With the emergence of the cloud computing paradigms, secure data outsourcing—moving some or most data to a third-party provider of secure data management services—has become one of the crucial challenges of modern computing. Data owners place their data among cloud service providers (CSPs) in order to increase flexibility, optimize storage, enhance data manipulation, and decrease processing time. Nevertheless, from a security point of view, access control proves to be a major concern in this situation seeing that the security policy of the data owner must be preserved when data is moved to the cloud. The lack of a comprehensive and systematic review on this topic in the available literature motivated us to review this research problem. Here, we discuss current and emerging research on privacy and confidentiality concerns in cloud-based data outsourcing and pinpoint potential issues that are still unresolved.

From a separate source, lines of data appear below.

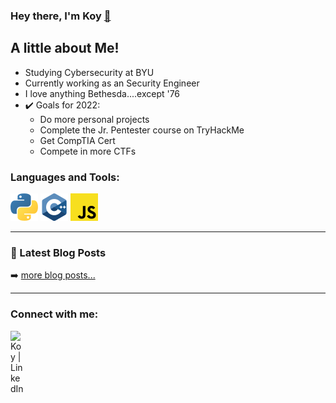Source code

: ### Hey there, I'm Koy [👋]([Site](https://benni371.github.io/)) ###


## A little about Me!
- Studying Cybersecurity at BYU
- Currently working as an Security Engineer
- I love anything Bethesda....except '76
- ✔️ Goals for 2022:
  - Do more personal projects
  - Complete the Jr. Pentester course on TryHackMe
  - Get CompTIA Cert
  - Compete in more CTFs


### Languages and Tools:  
<img src="./svg/python.svg" /> <img src="./svg/c++.svg"/> <img src="./svg/js.svg">

---

### 📕 Latest Blog Posts

<!-- BLOG-POST-LIST:START -->
<!-- BLOG-POST-LIST:END -->

➡️ [more blog posts...](https://benni371.github.io/blog/)

---
### Connect with me:

[<img align="left" alt="Koy | LinkedIn" width="22px" src="https://cdn.jsdelivr.net/npm/simple-icons@v3/icons/linkedin.svg" />][linkedin]

<br />


<br />
<br />


[website]: https://benni371.github.io/
[linkedin]: linkedin.com/in/koy-bennion-4b6318204
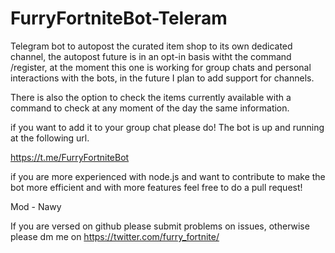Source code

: # FurryFortniteBot-Teleram
Telegram bot to autopost the curated item shop to its own dedicated channel, the autopost future is in an opt-in basis witht the command /register, at the moment this one is working for group chats and personal interactions with the bots, in the future I plan to add support for channels.

There is also the option to check the items currently available with a command to check at any moment of the day the same information. 

if you want to add it to your group chat please do! The bot is up and running at the following url.

https://t.me/FurryFortniteBot

if you are more experienced with node.js and want to contribute to make the bot more efficient and with more features feel free to do a pull request!

Mod - Nawy

If you are versed on github please submit problems on issues, otherwise please dm me on https://twitter.com/furry_fortnite/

Keywords: cloud computing, data outsourcing, access control, inference leakage, secrecy and privacy

Introduction

In light of the increasing volume and variety of data from diverse sources—e.g., from health systems, social insurance systems, scientific and academic data systems, smart cities, and social networks—in-house storage and processing of large collections of data has becoming very costly. Hence, modern database systems have evolved from a centralized storage architecture to a distributed one, and with it the database- as-a-service paradigm has emerged. Data owners are increasingly moving their data to cloud service providers (CSPs) in order to increase flexibility, optimize storage, enhance data manipulation, and decrease processing times. Nonetheless, security concerns are widely recognized as a major barrier to cloud computing and other data outsourcing or database-as-a-service arrangements. Users remain reluctant to place their sensitive data in the cloud due to concerns about data disclosure to potentially untrusted external parties and other malicious parties.[1] Being processed and stored externally, data owners feel they have little control over their sensitive data, consequently putting data privacy at risk. From this perspective, access control is a major challenge seeing that the security policy of a data owner must be preserved when data is moved to the cloud. Access control policies are enforced by CSPs by keeping some sensitive data separated from each other.[2] However, some techniques like encryption are helpful to better guarantee the confidentiality of data.[3][4][5] The intent of encryption is to break sensitive associations among outsourced data by encrypting some attributes of that data. However, other data security concerns exist as well. Security breaches in distributed cloud databases could be exacerbated due to inference leakage, which occurs when a malicious actor uses information from a legitimate public response to discover more sensitive information, often from metadata. During the last two decades, researchers have devoted significant effort to enforcing access control policies and privacy protection requirements externally while maintaining a balance with data utility.[6][7][8][9][10][11][12]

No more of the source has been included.